## [Exercise goal]
Below are the data; count the lines with the string "filtered" in them and give that number only.

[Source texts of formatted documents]
____
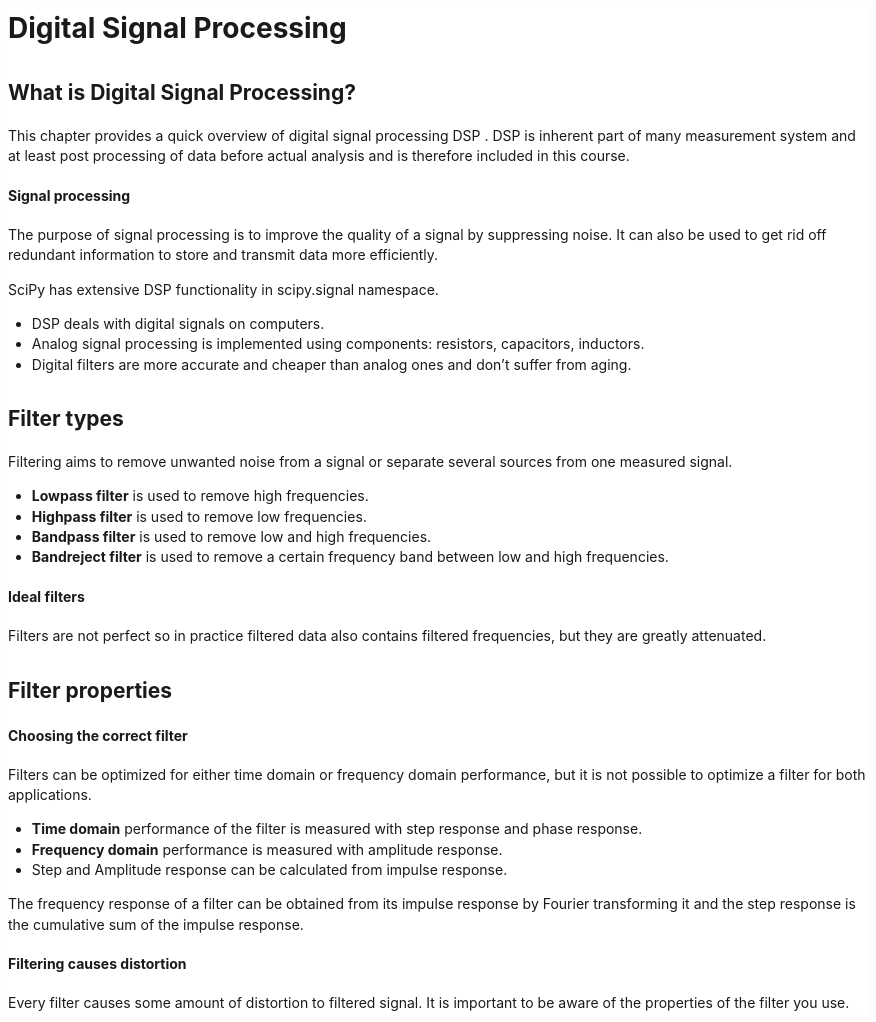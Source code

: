 # Digital Signal Processing

## What is Digital Signal Processing?

This chapter provides a quick overview of digital signal processing DSP . DSP is inherent part of many measurement system and at least post processing of data before actual analysis and is therefore included in this course.

#### Signal processing
The purpose of signal processing is to improve the quality of a signal by suppressing noise. It can also be used to get rid off redundant information to store and transmit data more efficiently.

SciPy has extensive DSP functionality in scipy.signal namespace.
- DSP deals with digital signals on computers.
- Analog signal processing is implemented using components: resistors, capacitors, inductors.
- Digital filters are more accurate and cheaper than analog ones and don’t suffer from aging.

## Filter types
Filtering aims to remove unwanted noise from a signal or separate several sources from one measured signal.
- **Lowpass filter** is used to remove high frequencies.
- **Highpass filter** is used to remove low frequencies.
- **Bandpass filter** is used to remove low and high frequencies.
- **Bandreject filter** is used to remove a certain frequency band between low and high frequencies.
 
#### Ideal filters

Filters are not perfect so in practice filtered data also contains filtered frequencies, but they are greatly attenuated.

## Filter properties
#### Choosing the correct filter

Filters can be optimized for either time domain or frequency domain performance, but it is not possible to optimize a filter for both applications.

- **Time domain** performance of the filter is measured with step response and phase response.
- **Frequency domain** performance is measured with amplitude response.
- Step and Amplitude response can be calculated from impulse response.

The frequency response of a filter can be obtained from its impulse response by Fourier transforming it and the step response is the cumulative sum of the impulse response. 

#### Filtering causes distortion

Every filter causes some amount of distortion to filtered signal. It is important to be aware of the properties of the filter you use.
____
## [Result for this task]
2